Saturday, November 14, 2009

US Chamber – Kentucky flunks on removing ineffective teachers

The US Chamber of Commerce’s new report, “Leaders and Laggards, A State-by-State Report Card on Education Innovation” takes a dim view of Kentucky’s policies for removing ineffective teachers from the state’s classrooms. The Chamber awarded us an overall grade of “F” for our performance on these teacher policies.

That is no surprise. Kentucky doesn’t even have a formal process to remove the teaching certificates of ineffective teachers.

This figure, derived from data in a table on page 35 of the Chamber report, shows how our principals answered several interesting questions concerning the teacher removal issue.


As you look at the figure, consider that a lower number means the issue is a bigger problem in removing ineffective teachers from our classrooms.
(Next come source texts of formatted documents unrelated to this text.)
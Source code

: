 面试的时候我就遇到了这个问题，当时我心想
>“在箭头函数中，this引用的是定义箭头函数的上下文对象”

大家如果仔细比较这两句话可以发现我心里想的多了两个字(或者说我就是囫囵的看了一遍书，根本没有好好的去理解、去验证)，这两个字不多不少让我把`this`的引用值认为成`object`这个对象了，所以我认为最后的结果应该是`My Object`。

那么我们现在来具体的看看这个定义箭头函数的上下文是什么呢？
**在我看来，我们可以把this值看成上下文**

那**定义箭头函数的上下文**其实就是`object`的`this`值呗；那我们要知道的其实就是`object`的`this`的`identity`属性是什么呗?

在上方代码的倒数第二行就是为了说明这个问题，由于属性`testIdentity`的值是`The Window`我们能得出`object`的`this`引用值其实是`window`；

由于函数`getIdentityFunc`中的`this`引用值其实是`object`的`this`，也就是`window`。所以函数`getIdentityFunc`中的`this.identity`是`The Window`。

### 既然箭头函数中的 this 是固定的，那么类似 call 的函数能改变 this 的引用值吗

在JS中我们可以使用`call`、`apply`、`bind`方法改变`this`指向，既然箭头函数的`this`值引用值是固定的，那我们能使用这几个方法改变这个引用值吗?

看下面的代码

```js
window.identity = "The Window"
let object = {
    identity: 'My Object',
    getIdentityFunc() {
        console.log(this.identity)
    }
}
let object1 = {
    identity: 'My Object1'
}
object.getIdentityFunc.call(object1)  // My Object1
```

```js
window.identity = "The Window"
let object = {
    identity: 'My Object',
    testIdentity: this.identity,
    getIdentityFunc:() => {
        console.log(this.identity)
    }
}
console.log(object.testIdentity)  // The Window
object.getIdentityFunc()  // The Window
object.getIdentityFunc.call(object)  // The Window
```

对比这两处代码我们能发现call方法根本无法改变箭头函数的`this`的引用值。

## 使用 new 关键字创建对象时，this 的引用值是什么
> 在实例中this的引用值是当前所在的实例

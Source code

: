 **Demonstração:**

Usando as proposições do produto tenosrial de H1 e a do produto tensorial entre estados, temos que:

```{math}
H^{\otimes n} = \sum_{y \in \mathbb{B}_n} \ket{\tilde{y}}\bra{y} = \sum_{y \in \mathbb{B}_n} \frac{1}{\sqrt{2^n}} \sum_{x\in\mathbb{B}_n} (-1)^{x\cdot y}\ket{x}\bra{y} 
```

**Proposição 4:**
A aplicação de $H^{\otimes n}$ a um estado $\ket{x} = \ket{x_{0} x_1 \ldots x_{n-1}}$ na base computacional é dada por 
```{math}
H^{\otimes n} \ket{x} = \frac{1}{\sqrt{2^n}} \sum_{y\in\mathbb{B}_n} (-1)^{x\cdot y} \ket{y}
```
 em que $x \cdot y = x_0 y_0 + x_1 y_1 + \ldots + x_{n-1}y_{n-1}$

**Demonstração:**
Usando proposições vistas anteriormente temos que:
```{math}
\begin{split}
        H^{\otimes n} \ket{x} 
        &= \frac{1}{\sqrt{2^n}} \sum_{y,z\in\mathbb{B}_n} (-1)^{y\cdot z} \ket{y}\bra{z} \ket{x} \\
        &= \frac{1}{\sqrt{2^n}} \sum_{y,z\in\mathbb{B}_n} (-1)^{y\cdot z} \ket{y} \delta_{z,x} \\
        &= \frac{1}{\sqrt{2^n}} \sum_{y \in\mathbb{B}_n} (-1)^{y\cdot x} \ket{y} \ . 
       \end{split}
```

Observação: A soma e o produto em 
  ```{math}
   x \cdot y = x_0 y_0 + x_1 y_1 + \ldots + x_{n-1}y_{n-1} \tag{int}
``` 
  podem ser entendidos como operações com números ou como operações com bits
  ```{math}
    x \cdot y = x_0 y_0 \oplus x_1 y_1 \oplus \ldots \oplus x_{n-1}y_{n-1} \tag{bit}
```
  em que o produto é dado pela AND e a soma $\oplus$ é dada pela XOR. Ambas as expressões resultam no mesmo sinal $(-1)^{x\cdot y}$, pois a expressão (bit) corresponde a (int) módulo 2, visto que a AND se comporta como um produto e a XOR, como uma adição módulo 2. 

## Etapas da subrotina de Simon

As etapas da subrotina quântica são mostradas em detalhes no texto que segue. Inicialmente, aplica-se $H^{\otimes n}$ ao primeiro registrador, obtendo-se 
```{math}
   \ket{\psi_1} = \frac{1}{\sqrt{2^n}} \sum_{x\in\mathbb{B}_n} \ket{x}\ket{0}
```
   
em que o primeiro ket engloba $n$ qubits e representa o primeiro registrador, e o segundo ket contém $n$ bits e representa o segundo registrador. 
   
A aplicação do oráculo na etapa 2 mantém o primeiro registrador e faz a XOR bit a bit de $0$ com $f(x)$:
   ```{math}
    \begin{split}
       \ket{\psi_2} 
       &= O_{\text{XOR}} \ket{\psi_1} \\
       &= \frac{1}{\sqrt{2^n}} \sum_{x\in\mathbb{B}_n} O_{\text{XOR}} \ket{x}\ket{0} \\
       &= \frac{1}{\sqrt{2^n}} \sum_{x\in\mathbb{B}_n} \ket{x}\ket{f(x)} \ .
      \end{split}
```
The fact that the first four items are relatively big impediments to removing poor performing teachers is no surprise. But, these tend to be even bigger issues here than in other states with better policies.

For example, while only 14 percent of our principals say that tenure does not unduly get in the way of removing poor teachers, across the nation 28 percent said this isn’t an issue.

One statistic cited in the Chamber’s report stuck me as quite interesting. It is the percentage of principals in each state that say teacher removal is not adversely impacted by any difficulty in finding replacements. Here in Kentucky, a very large 72 percent of the principals say that the need to find a replacement teacher isn’t a big factor in the removal process. Apparently, most of our principals believe replacements are available for poor performing teachers.

In Kentucky, even in those relatively rare cases when poor performing teachers somehow wind up leaving one school system, they too often just show up in another school somewhere else in the state. That is due in part to a teacher evaluation system that functions mostly as a rubber stamp rather than a real analysis program that could alert the prospective new school district to the teacher’s true performance.